▶ _YOUR INSTRUCTIONS_
Lines holding the string "omega" are the ones to copy from this listing.

*** Opening of LISTED ENTRIES ***

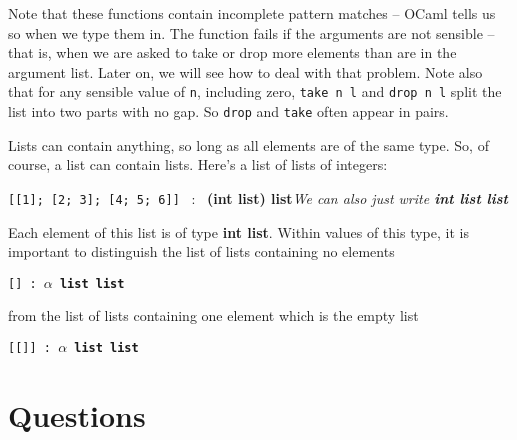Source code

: \documentclass[]{book}
\newcommand{\smspace}{\vspace{4mm}}
\begin{document}
\noindent Note that these functions contain incomplete pattern matches -- OCaml tells us so when we type them in. The function fails if the arguments are not sensible -- that is, when we are asked to take or drop more elements than are in the argument list. Later on, we will see how to deal with that problem. Note also that for any sensible value of \texttt{n}, including zero, \texttt{take\! n\! l} and \texttt{drop\! n\! l} split the list into two parts with no gap. So \texttt{drop} and \texttt{take} often appear in pairs.

Lists can contain anything, so long as all elements are of the same type. So, of course, a list can contain lists. Here's a list of lists of integers:

\smspace
\texttt{[[1]; [2; 3]; [4; 5; 6]]} \ : \ \textsf{\textbf{\textmd{(}int list\textmd{)} list}}\hfill\textit{We can also just write \textbf{\textsf{int list list}}} 
\smspace

\noindent Each element of this list is of type \textsf{\textbf{int list}}. Within values of this type, it is important to distinguish the list of lists containing no elements

\smspace
\texttt{[] :\ \textsf{\textbf{$\alpha$ list list}}}
\smspace

\noindent from the list of lists containing one element which is the empty list

\smspace
\texttt{[[]] :\ \textsf{\textbf{$\alpha$ list list}}}
\smspace


\clearpage
\section*{Questions}
\end{document}
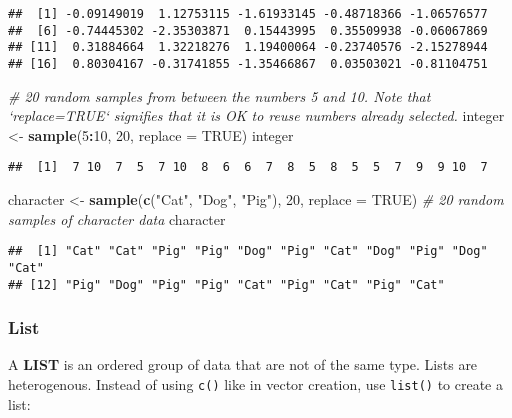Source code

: \documentclass[]{article}
\newenvironment{Shaded}{\begin{snugshade}}{\end{snugshade}}
\newcommand{\KeywordTok}[1]{\textcolor[rgb]{0.13,0.29,0.53}{\textbf{#1}}}
\newcommand{\DataTypeTok}[1]{\textcolor[rgb]{0.13,0.29,0.53}{#1}}
\newcommand{\DecValTok}[1]{\textcolor[rgb]{0.00,0.00,0.81}{#1}}
\newcommand{\StringTok}[1]{\textcolor[rgb]{0.31,0.60,0.02}{#1}}
\newcommand{\CommentTok}[1]{\textcolor[rgb]{0.56,0.35,0.01}{\textit{#1}}}
\newcommand{\OtherTok}[1]{\textcolor[rgb]{0.56,0.35,0.01}{#1}}
\newcommand{\OperatorTok}[1]{\textcolor[rgb]{0.81,0.36,0.00}{\textbf{#1}}}
\newcommand{\NormalTok}[1]{#1}
\begin{document}
\begin{verbatim}
##  [1] -0.09149019  1.12753115 -1.61933145 -0.48718366 -1.06576577
##  [6] -0.74445302 -2.35303871  0.15443995  0.35509938 -0.06067869
## [11]  0.31884664  1.32218276  1.19400064 -0.23740576 -2.15278944
## [16]  0.80304167 -0.31741855 -1.35466867  0.03503021 -0.81104751
\end{verbatim}

\begin{Shaded}
\begin{Highlighting}[]
\CommentTok{# 20 random samples from between the numbers 5 and 10. Note that `replace=TRUE` signifies that it is OK to reuse numbers already selected.}
\NormalTok{integer <-}\StringTok{ }\KeywordTok{sample}\NormalTok{(}\DecValTok{5}\OperatorTok{:}\DecValTok{10}\NormalTok{, }\DecValTok{20}\NormalTok{, }\DataTypeTok{replace =} \OtherTok{TRUE}\NormalTok{) }
\NormalTok{integer}
\end{Highlighting}
\end{Shaded}

\begin{verbatim}
##  [1]  7 10  7  5  7 10  8  6  6  7  8  5  8  5  5  7  9  9 10  7
\end{verbatim}

\begin{Shaded}
\begin{Highlighting}[]
\NormalTok{character <-}\StringTok{ }\KeywordTok{sample}\NormalTok{(}\KeywordTok{c}\NormalTok{(}\StringTok{"Cat"}\NormalTok{, }\StringTok{"Dog"}\NormalTok{, }\StringTok{"Pig"}\NormalTok{), }\DecValTok{20}\NormalTok{, }\DataTypeTok{replace =} \OtherTok{TRUE}\NormalTok{) }\CommentTok{# 20 random samples of character data}
\NormalTok{character}
\end{Highlighting}
\end{Shaded}

\begin{verbatim}
##  [1] "Cat" "Cat" "Pig" "Pig" "Dog" "Pig" "Cat" "Dog" "Pig" "Dog" "Cat"
## [12] "Pig" "Dog" "Pig" "Pig" "Cat" "Pig" "Cat" "Pig" "Cat"
\end{verbatim}

\subsubsection{List}\label{list}

A \textbf{LIST} is an ordered group of data that are not of the same
type. Lists are heterogenous. Instead of using \texttt{c()} like in
vector creation, use \texttt{list()} to create a list:
\end{document}
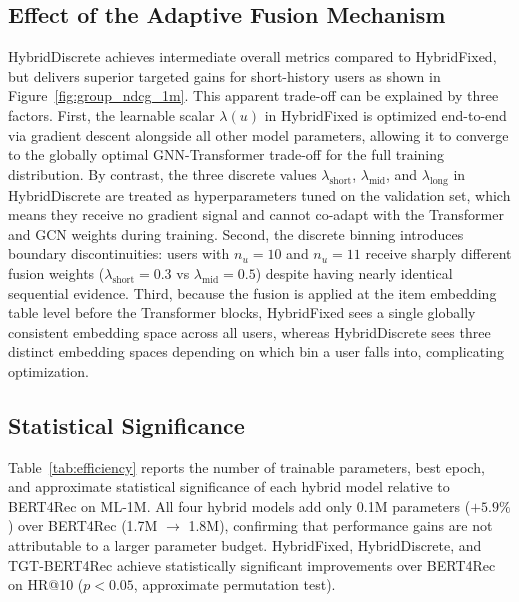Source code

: \documentclass[12pt,a4paper]{report}
\begin{document}
\subsection*{Effect of the Adaptive Fusion Mechanism}

\justifying
HybridDiscrete achieves intermediate overall metrics compared to \mbox{HybridFixed},
but delivers superior targeted gains for short-history users as shown in
Figure~\ref{fig:group_ndcg_1m}. This apparent trade-off can be explained by
three factors. First, the learnable scalar \(\lambda(u)\) in \mbox{HybridFixed} is
optimized end-to-end via gradient descent alongside all other model parameters,
allowing it to converge to the globally optimal GNN-Transformer trade-off for
the full training distribution. By contrast, the three discrete values
\(\lambda_{\text{short}}\), \(\lambda_{\text{mid}}\), and \(\lambda_{\text{long}}\)
in HybridDiscrete are treated as hyperparameters tuned on the validation set,
which means they receive no gradient signal and cannot co-adapt with the
Transformer and GCN weights during training. Second, the discrete binning
introduces boundary discontinuities: users with \(n_u = 10\) and \(n_u = 11\)
receive sharply different fusion weights (\(\lambda_{\text{short}} = 0.3\) vs
\(\lambda_{\text{mid}} = 0.5\)) despite having nearly identical sequential
evidence. Third, because the fusion is applied at the item embedding table
level before the Transformer blocks, \mbox{HybridFixed} sees a single globally
consistent embedding space across all users, whereas HybridDiscrete sees three
distinct embedding spaces depending on which bin a user falls into,
complicating optimization.

\subsection*{Statistical Significance}

\justifying
Table~\ref{tab:efficiency} reports the number of trainable parameters, best
epoch, and approximate statistical significance of each hybrid model relative
to BERT4Rec on ML-1M. All four hybrid models add only 0.1M parameters
(\(+5.9\%\)) over BERT4Rec (1.7M \(\rightarrow\) 1.8M), confirming that
performance gains are not attributable to a larger parameter budget.
\mbox{HybridFixed}, HybridDiscrete, and TGT-BERT4Rec achieve statistically
significant improvements over BERT4Rec on HR@10 (\(p < 0.05\), approximate
permutation test).
\end{document}
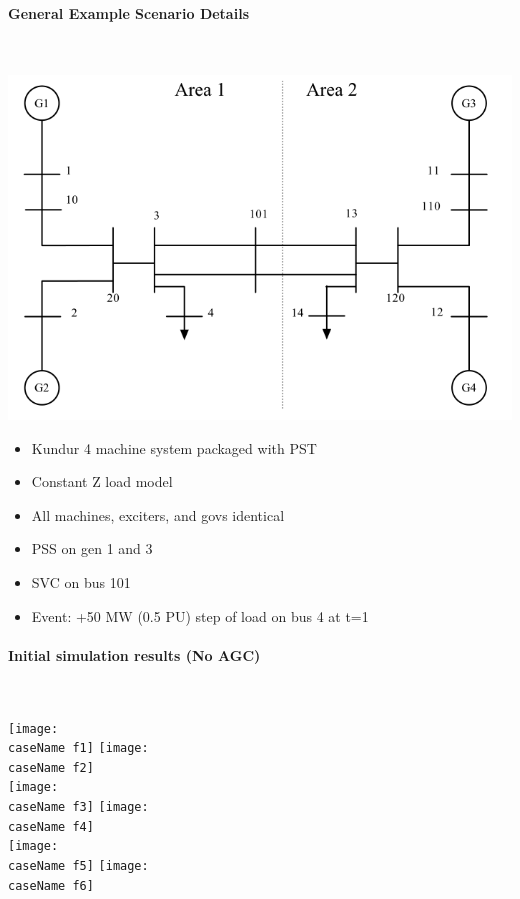 \documentclass[12pt]{article}
\begin{document}
\paragraph{General Example Scenario Details} \ \\

\begin{center}
\includegraphics[width=.75\linewidth]{sysOneLineAreas}
\end{center}
\begin{itemize}
\item Kundur  4 machine system packaged with PST
\item Constant Z load model
\item All machines, exciters, and govs identical
\item PSS on gen 1 and 3
\item SVC on bus 101
\item Event: +50 MW (0.5 PU) step of load on bus 4 at t=1
\end{itemize}

\pagebreak
\paragraph{Initial simulation results (No AGC)} \ \\


\begin{center}
\newcommand{\caseName}{NoAGC}
\texttt{[image: \\caseName f1]} %
\texttt{[image: \\caseName f2]} \\%
\texttt{[image: \\caseName f3]} %
\texttt{[image: \\caseName f4]} \\%
\texttt{[image: \\caseName f5]} %
\texttt{[image: \\caseName f6]} \\%
\end{center}
\end{document}
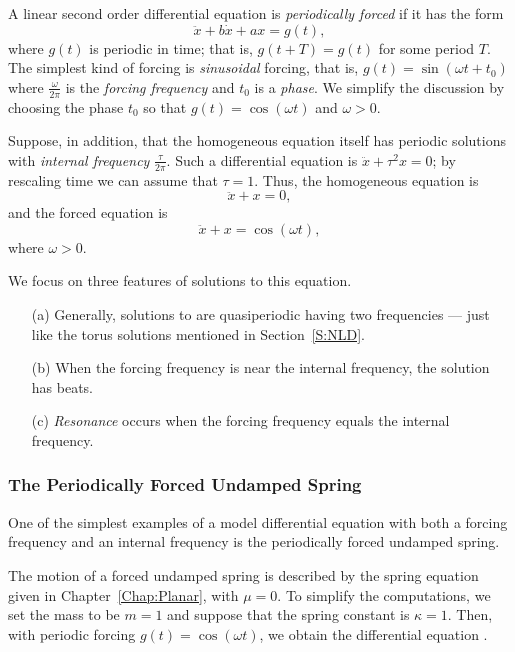 A linear second order differential equation is {\em periodically forced\/} 
 if it has the form
\[
\ddot{x} + b\dot{x} + ax = g(t),
\]
where $g(t)$ is periodic in time; that is, $g(t+T) = g(t)$ for some
period $T$.  The simplest kind of forcing is {\em sinusoidal\/} forcing,
that is, $g(t)=\sin(\omega t+ t_0)$ where $\frac{\omega}{2\pi}$ is the 
{\em forcing frequency\/} and $t_0$ is a 
{\em phase\/}.  We simplify 
the discussion by choosing the phase $t_0$ so that $g(t)=\cos(\omega t)$ 
and $\omega>0$.

Suppose, in addition, that the homogeneous equation itself has periodic 
solutions with 
{\em internal frequency\/} 
$\frac{\tau}{2\pi}$.  Such a 
differential equation is $\ddot{x}+\tau^2x=0$; by rescaling time we 
can assume that $\tau=1$.   Thus, the homogeneous equation is 
\[
\ddot x + x = 0,
\]
and the forced equation is
\begin{equation} \label{eq:uspf}
\ddot x + x = \cos(\omega t),
\end{equation}
where $\omega>0$.

We focus on three features of solutions to this equation.
\begin{itemize}
\item[(a)]	Generally, solutions to  are quasiperiodic 
having two frequencies --- just like the torus 
solutions mentioned in Section~\ref{S:NLD}.
\item[(b)]	When the forcing frequency is near the internal frequency, the
solution has beats.
\item[(c)] 	{\em Resonance\/} occurs when the 
forcing frequency equals the internal frequency.  
\end{itemize}

\subsubsection*{The Periodically Forced Undamped Spring}

One of the simplest examples of a model differential equation with both a
forcing frequency and an internal frequency is the periodically forced 
 undamped spring.

The motion of a forced undamped spring is described by the spring equation 
given in Chapter~\ref{Chap:Planar},  with $\mu = 0$.
To simplify the computations, we set the mass to be $m=1$ and suppose that 
the spring constant is $\kappa=1$.  Then, with periodic forcing 
$g(t)=\cos(\omega t)$, we obtain the differential equation .

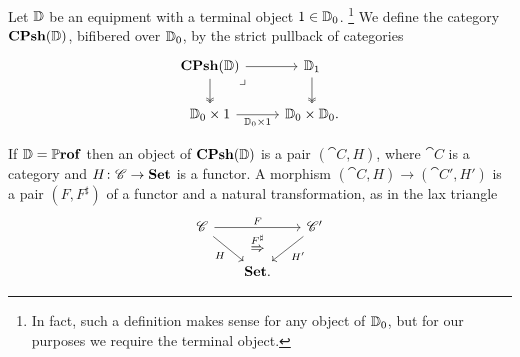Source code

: \documentclass[11pt,oneside,article]{memoir}
\begin{document}
\begin{definition}
      \label{def:copresheaves}
   Let $\mathbb{D}$ be an equipment with a terminal object $1\in\mathbb{D}_0$.%
   \footnote{In fact, such a definition makes sense for any object of $\mathbb{D}_0$, but for our
   purposes we require the terminal object.}
   We define the category $\mathbf{CPsh}(\mathbb{D})$, bifibered over
   $\mathbb{D}_0$, by the strict pullback of categories
   \begin{equation*}
     \begin{tikzcd}
         \CPsh(\dcat{D}) \ar[r] \ar[d,two heads] \arrow[dr,phantom,"\lrcorner",very near start]
            & \dcat{D}_1 \ar[d,two heads] \\
         \dcat{D}_0\times 1 \ar[r,"\dcat{D}_0\times 1"']
            & \dcat{D}_0\times\dcat{D}_0.
      \end{tikzcd}
   \end{equation*}
\end{definition}

\begin{example}
If $\mathbb{D}=\mathbb{P}\mathbf{rof}$ then an object of $\mathbf{CPsh}(\mathbb{D})$ is a pair $(\cat{C},H)$, where $\cat{C}$ is a category
and $H\colon \mathscr{C}\to\mathbf{Set}$ is a functor. A morphism $(\cat{C},H)\to(\cat{C}',H')$ is a pair $(F,F^\sharp)$ of a
functor and a natural transformation, as in the lax triangle
\[ \begin{tikzcd}[column sep=.6cm]
   \cat{C}\ar[rr,"F"]\ar[rd,"H"']&\ar[d,phantom,"\overset{F^\sharp}{\Rightarrow}" near start]&\cat{C}'\ar[dl,"H'"]\\
   &\Set.
\end{tikzcd} \]
\end{example}
\end{document}
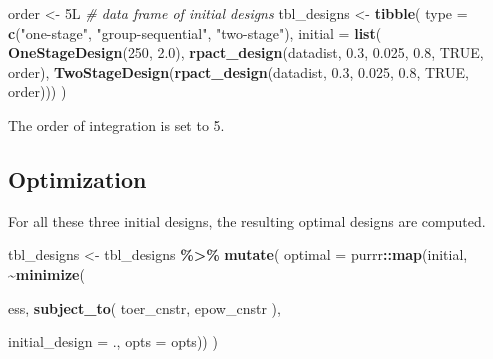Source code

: \documentclass[
]{book}
\newenvironment{Shaded}{\begin{snugshade}}{\end{snugshade}}
\newcommand{\CommentTok}[1]{\textcolor[rgb]{0.56,0.35,0.01}{\textit{#1}}}
\newcommand{\DataTypeTok}[1]{\textcolor[rgb]{0.13,0.29,0.53}{#1}}
\newcommand{\DecValTok}[1]{\textcolor[rgb]{0.00,0.00,0.81}{#1}}
\newcommand{\FloatTok}[1]{\textcolor[rgb]{0.00,0.00,0.81}{#1}}
\newcommand{\KeywordTok}[1]{\textcolor[rgb]{0.13,0.29,0.53}{\textbf{#1}}}
\newcommand{\NormalTok}[1]{#1}
\newcommand{\OperatorTok}[1]{\textcolor[rgb]{0.81,0.36,0.00}{\textbf{#1}}}
\newcommand{\OtherTok}[1]{\textcolor[rgb]{0.56,0.35,0.01}{#1}}
\newcommand{\StringTok}[1]{\textcolor[rgb]{0.31,0.60,0.02}{#1}}
\begin{document}
\begin{Shaded}
\begin{Highlighting}[]
\NormalTok{order \textless{}{-}}\StringTok{ }\NormalTok{5L}
\CommentTok{\# data frame of initial designs }
\NormalTok{tbl\_designs \textless{}{-}}\StringTok{ }\KeywordTok{tibble}\NormalTok{(}
    \DataTypeTok{type    =} \KeywordTok{c}\NormalTok{(}\StringTok{"one{-}stage"}\NormalTok{, }\StringTok{"group{-}sequential"}\NormalTok{, }\StringTok{"two{-}stage"}\NormalTok{),}
    \DataTypeTok{initial =} \KeywordTok{list}\NormalTok{(}
        \KeywordTok{OneStageDesign}\NormalTok{(}\DecValTok{250}\NormalTok{, }\FloatTok{2.0}\NormalTok{),}
        \KeywordTok{rpact\_design}\NormalTok{(datadist, }\FloatTok{0.3}\NormalTok{, }\FloatTok{0.025}\NormalTok{, }\FloatTok{0.8}\NormalTok{, }\OtherTok{TRUE}\NormalTok{, order),}
        \KeywordTok{TwoStageDesign}\NormalTok{(}\KeywordTok{rpact\_design}\NormalTok{(datadist, }\FloatTok{0.3}\NormalTok{, }\FloatTok{0.025}\NormalTok{, }\FloatTok{0.8}\NormalTok{, }\OtherTok{TRUE}\NormalTok{, order))) )}
\end{Highlighting}
\end{Shaded}

The order of integration is set to 5.

\hypertarget{optimization-3}{%
\subsection{Optimization}\label{optimization-3}}

For all these three initial designs, the resulting optimal designs are
computed.

\begin{Shaded}
\begin{Highlighting}[]
\NormalTok{tbl\_designs \textless{}{-}}\StringTok{ }\NormalTok{tbl\_designs }\OperatorTok{\%\textgreater{}\%}\StringTok{ }
\StringTok{    }\KeywordTok{mutate}\NormalTok{(}
       \DataTypeTok{optimal =}\NormalTok{ purrr}\OperatorTok{::}\KeywordTok{map}\NormalTok{(initial, }\OperatorTok{\textasciitilde{}}\KeywordTok{minimize}\NormalTok{(}
         
\NormalTok{          ess,}
          \KeywordTok{subject\_to}\NormalTok{(}
\NormalTok{              toer\_cnstr,}
\NormalTok{              epow\_cnstr}
\NormalTok{          ),}
          
          \DataTypeTok{initial\_design =}\NormalTok{ ., }
          \DataTypeTok{opts           =}\NormalTok{ opts)) )}
\end{Highlighting}
\end{Shaded}
\end{document}
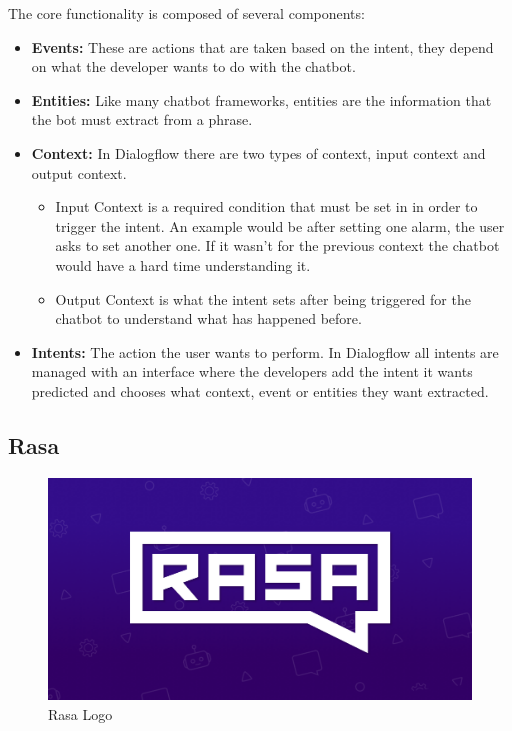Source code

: The core functionality is composed of several components:\\
\begin{itemize}
	\item {\textbf{Events:} These are actions that are taken based on the intent, they depend on what the developer wants to do with the chatbot.}
	\item {\textbf{Entities:} Like many chatbot frameworks, entities are the information that the bot must extract from a phrase.}
	\item {\textbf{Context:} In Dialogflow there are two types of context, input context and output context.\\
			\begin{itemize}
				\item {Input Context is a required condition that must be set in in order to trigger the intent. An example would be after setting one alarm, the user asks to set another one. If it wasn’t for the previous context the chatbot would have a hard time understanding it.}
				\item {Output Context is what the intent sets after being triggered for the chatbot to understand what has happened before.}
			\end{itemize}
			}
	\item {\textbf{Intents:} The action the user wants to perform. In Dialogflow all intents are managed with an interface where the developers add the intent it wants predicted and chooses what context, event or entities they want extracted.}
\end{itemize}

\clearpage

\subsection{Rasa}\label{sec:chap3_rasa}

\begin{center}
	\begin{figure}[h!]
		\centering
		\includegraphics[scale=0.4]{./images/3-rasa-log}
		\caption{Rasa Logo}
		\label{rasa_logo}
	\end{figure}
\end{center}

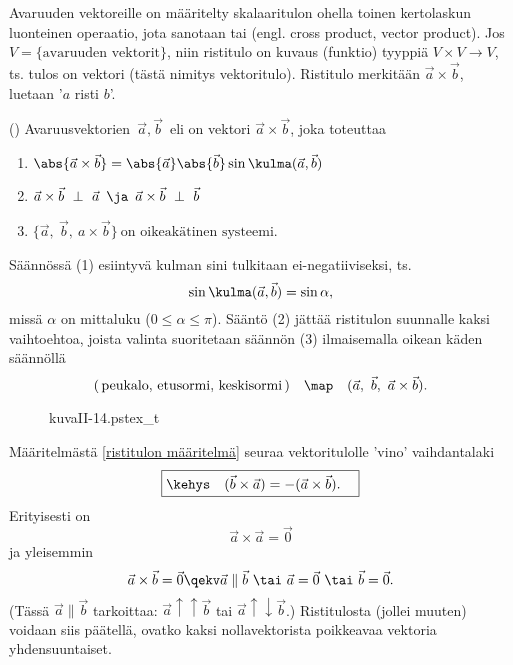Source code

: Avaruuden vektoreille on määritelty skalaaritulon ohella toinen kertolaskun luonteinen
operaatio, jota sanotaan  tai  (engl. cross product,
vector product). Jos $V=\{\text{avaruuden vektorit}\}$, niin ristitulo on kuvaus (funktio)
tyyppiä  $V \times V \rightarrow V$, ts. tulos on vektori (tästä nimitys vektoritulo).
Ristitulo merkitään $\vec a \times \vec b$, luetaan '$a$ risti $b$'.
\begin{Def} () \label{ristitulon määritelmä}
 
Avaruusvektorien $\,\vec a, \vec b\,$  eli  on vektori 
$\vec a \times \vec b$, joka toteuttaa
\begin{enumerate}
\item $\abs{\vec a \times \vec b} = \abs{\vec a}\abs{\vec b}\sin{\kulma(\vec a, \vec b)}$
\item $\vec a \times \vec b \ \perp \ \vec a \,\ \ja \,\ \vec a \times \vec b \ \perp \ \vec b$
\item $\{\vec a,\ \vec b,\ a \times \vec b\} \ \text{on oikeakätinen systeemi}$.
\end{enumerate}
\end{Def}
Säännössä (1) esiintyvä kulman sini tulkitaan ei-negatiiviseksi, ts.\
\[
\sin\kulma(\vec a,\vec b) = \sin\alpha,
\]
missä $\alpha$ on  mittaluku ($0\le\alpha\le\pi$). Sääntö (2) jättää
ristitulon suunnalle kaksi vaihtoehtoa, joista valinta suoritetaan säännön (3) ilmaisemalla
oikean käden säännöllä
\[
(\,\text{peukalo},\,\text{etusormi},\,\text{keskisormi}\,) 
                       \quad \map \quad (\vec a,\ \vec b,\ \vec a \times \vec b).
\]
\begin{figure}[H]
\begin{center}
{kuvaII-14.pstex_t}
\end{center}
\end{figure}
Määritelmästä \ref{ristitulon määritelmä} seuraa vektoritulolle 'vino' vaihdantalaki
\begin{equation} \label{cross1}
\boxed{\kehys\quad (\vec b \times \vec a) = - (\vec a \times \vec b). \quad}
\end{equation}
Erityisesti on
\[
\vec a \times \vec a = \vec 0
\]
ja yleisemmin
\[
\vec a \times \vec b = \vec 0 \qekv \vec a \parallel \vec b \ \tai \ \vec a = \vec 0 \ 
                                                              \tai \ \vec b = \vec 0.
\]
(Tässä $\vec a \parallel \vec b$ tarkoittaa: $\vec a \uparrow \uparrow \vec b$ tai 
$\vec a \uparrow \downarrow \vec b$.) Ristitulosta (jollei muuten) voidaan siis päätellä, ovatko
kaksi nollavektorista poikkeavaa vektoria yhdensuuntaiset.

*** Close of LISTED ENTRIES ***

▶ _REPLY TO THE EXERCISE_
that is, $g(t)=\sin(\omega t+ t_0)$ where $\frac{\omega}{2\pi}$ is the 
the discussion by choosing the phase $t_0$ so that $g(t)=\cos(\omega t)$ 
and $\omega>0$.
\ddot x + x = \cos(\omega t),
where $\omega>0$.
$g(t)=\cos(\omega t)$, we obtain the differential equation .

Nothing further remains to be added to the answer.